--- MATERIAL SHOWN ---
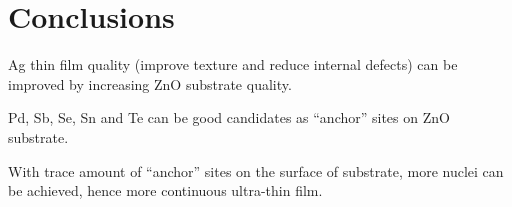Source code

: \section{Conclusions}

Ag thin film quality (improve texture and reduce internal defects) can be improved by increasing ZnO substrate quality.

Pd, Sb, Se, Sn and Te can be good candidates as ``anchor'' sites on ZnO substrate.

With trace amount of ``anchor'' sites on the surface of substrate, more nuclei can be achieved, hence more continuous ultra-thin film.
---
Repeat each record exactly, with the pictures left out.

Source code

: \section{Conclusions}

Ag thin film quality (improve texture and reduce internal defects) can be improved by increasing ZnO substrate quality.

Pd, Sb, Se, Sn and Te can be good candidates as ``anchor'' sites on ZnO substrate.

With trace amount of ``anchor'' sites on the surface of substrate, more nuclei can be achieved, hence more continuous ultra-thin film.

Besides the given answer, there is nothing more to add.